A Way Out Of The Wilderness?
Newt Gingrich lays out a succinct 3 step plan for conservatives in the future. It may seem funny that something like this has to be said, but with conservative Republicans wandering in the political wilderness, it’s obvious it must.
This isn’t rocket science, but it is good advice for just about any political movement.
The conservative movement has a simple and almost certainly successful future if it does three things:
1. Advocate first principles with courage, clarity, persistence and cheerfulness.
2. Insist on developing solutions based on those principles and insist on measuring other proposals against those principles.
3. Be prepared to oppose Republicans when they are wrong and side with Democrats when they are right, but always make the decision to support or oppose a matter of first principles and the application of those principles.
Note the last point. Gingrich isn’t talking about Republicans, although those in charge of the Republican brand could stand to heed the advice.
There’s a reason Gingrich doesn’t use the word “Republican”. It’s because he links this Democratic administration with the past spend-thrift Republican administration:
The Bush-Obama big government, big bureaucracy, politician-empowering, high-tax, high-inflation and high-interest-rate system continues to grow and to place the country in greater and greater danger from inflation, bureaucratic control of the economy, political interference in every aspect of our lives and massive debt.
Remember, we’re on bailout 5 right now. Both Obama and Biden, when Senators, voted “yes” on the first three and are now in the middle of putting the next two together. So the linkage, in my estimation, is correct. This is as much Obama’s problem as it was Bush’s despite his protestations to the contrary. The last two years have seen the Congress under Democratic control, while the executive branch was Republican. The recession is 17 months old, folks and that split government was in charge before the recession developed.
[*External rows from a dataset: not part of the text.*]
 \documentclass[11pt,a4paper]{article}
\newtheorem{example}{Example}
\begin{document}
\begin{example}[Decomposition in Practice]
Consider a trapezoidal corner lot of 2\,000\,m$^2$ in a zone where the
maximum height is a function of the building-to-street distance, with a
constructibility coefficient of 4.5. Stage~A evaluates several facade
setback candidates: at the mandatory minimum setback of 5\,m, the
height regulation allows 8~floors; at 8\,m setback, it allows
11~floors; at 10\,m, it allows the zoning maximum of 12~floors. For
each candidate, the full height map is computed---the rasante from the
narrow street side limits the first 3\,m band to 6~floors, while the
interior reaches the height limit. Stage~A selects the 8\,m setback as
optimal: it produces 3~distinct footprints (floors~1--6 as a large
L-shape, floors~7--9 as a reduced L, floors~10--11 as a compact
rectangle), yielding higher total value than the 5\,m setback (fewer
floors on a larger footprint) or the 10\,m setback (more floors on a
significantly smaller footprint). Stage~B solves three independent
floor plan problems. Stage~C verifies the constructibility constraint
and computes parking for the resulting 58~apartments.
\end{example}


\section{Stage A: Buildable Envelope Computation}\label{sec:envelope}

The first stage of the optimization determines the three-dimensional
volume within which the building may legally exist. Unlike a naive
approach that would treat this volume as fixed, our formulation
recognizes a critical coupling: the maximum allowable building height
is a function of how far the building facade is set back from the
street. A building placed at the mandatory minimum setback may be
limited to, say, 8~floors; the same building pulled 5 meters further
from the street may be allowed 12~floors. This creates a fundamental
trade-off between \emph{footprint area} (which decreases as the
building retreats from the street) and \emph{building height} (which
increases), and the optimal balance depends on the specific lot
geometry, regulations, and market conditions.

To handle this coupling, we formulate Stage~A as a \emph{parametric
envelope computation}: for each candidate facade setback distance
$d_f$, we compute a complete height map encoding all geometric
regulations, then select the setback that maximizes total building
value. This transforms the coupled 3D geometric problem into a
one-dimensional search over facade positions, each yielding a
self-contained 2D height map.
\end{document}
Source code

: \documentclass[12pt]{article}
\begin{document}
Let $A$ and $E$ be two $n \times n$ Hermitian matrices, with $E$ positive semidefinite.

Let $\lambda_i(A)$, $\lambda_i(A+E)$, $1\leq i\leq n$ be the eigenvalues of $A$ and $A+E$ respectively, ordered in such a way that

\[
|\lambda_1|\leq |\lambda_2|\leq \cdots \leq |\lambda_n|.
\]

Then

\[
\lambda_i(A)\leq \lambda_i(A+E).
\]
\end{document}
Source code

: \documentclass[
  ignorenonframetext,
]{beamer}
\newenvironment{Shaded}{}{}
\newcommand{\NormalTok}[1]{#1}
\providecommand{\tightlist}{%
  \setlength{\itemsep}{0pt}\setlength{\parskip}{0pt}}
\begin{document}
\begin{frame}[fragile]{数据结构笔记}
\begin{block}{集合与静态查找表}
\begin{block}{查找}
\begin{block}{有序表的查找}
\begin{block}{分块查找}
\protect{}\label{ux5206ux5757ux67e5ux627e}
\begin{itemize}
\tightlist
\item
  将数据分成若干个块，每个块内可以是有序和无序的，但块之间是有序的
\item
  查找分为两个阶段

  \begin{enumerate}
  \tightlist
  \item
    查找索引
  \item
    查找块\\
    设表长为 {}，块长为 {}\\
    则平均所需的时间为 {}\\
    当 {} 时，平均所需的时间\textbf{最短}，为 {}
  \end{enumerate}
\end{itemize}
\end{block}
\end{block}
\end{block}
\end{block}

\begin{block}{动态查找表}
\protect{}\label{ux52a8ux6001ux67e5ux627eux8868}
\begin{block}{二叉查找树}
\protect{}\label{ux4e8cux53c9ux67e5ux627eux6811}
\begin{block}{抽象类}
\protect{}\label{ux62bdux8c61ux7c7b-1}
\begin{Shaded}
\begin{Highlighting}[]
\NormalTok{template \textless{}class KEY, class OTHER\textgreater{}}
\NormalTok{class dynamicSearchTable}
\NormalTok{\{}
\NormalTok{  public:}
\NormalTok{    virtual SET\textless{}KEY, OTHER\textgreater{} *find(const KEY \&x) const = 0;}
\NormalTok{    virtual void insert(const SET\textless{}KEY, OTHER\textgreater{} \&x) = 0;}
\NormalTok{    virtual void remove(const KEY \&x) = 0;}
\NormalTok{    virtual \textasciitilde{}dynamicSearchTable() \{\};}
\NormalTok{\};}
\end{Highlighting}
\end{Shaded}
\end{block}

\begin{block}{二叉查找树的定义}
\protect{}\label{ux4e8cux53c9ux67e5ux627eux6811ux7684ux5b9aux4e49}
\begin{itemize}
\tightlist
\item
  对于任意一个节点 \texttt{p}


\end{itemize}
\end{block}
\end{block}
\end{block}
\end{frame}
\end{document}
Gingrich hits on another key point:
While telling the truth, we also have to bear the burden of providing solutions and not merely criticism.
That’s critical. Anyone can criticize. Putting plausible solutions together that adhere to the principles of a movement and also are attractive to the citizenry is no easy job. But that is what any movement that wants to be taken seriously must do.
Gingrich concludes with:
Finally, the conservative movement has to learn to reach out to every American who wants a better future through freedom, hard work and opportunity.
Yes, he’s talking about a “big tent” based on only three requirements: a belief in freedom, hard work and opportunity. Conspicuously absent are mentions of wedge issues that normally are identified with Republican politics.
Gingrich’s separation of “conservative” from “Republican” is a warning shot across the bow of the GOP. Shape up or prepare to hear from conservatives. And if Republicans don’t listen, they should prepare to lose conservative support. Conservatives may be finding a way out of the wilderness. It remains to be seen if Republicans will follow.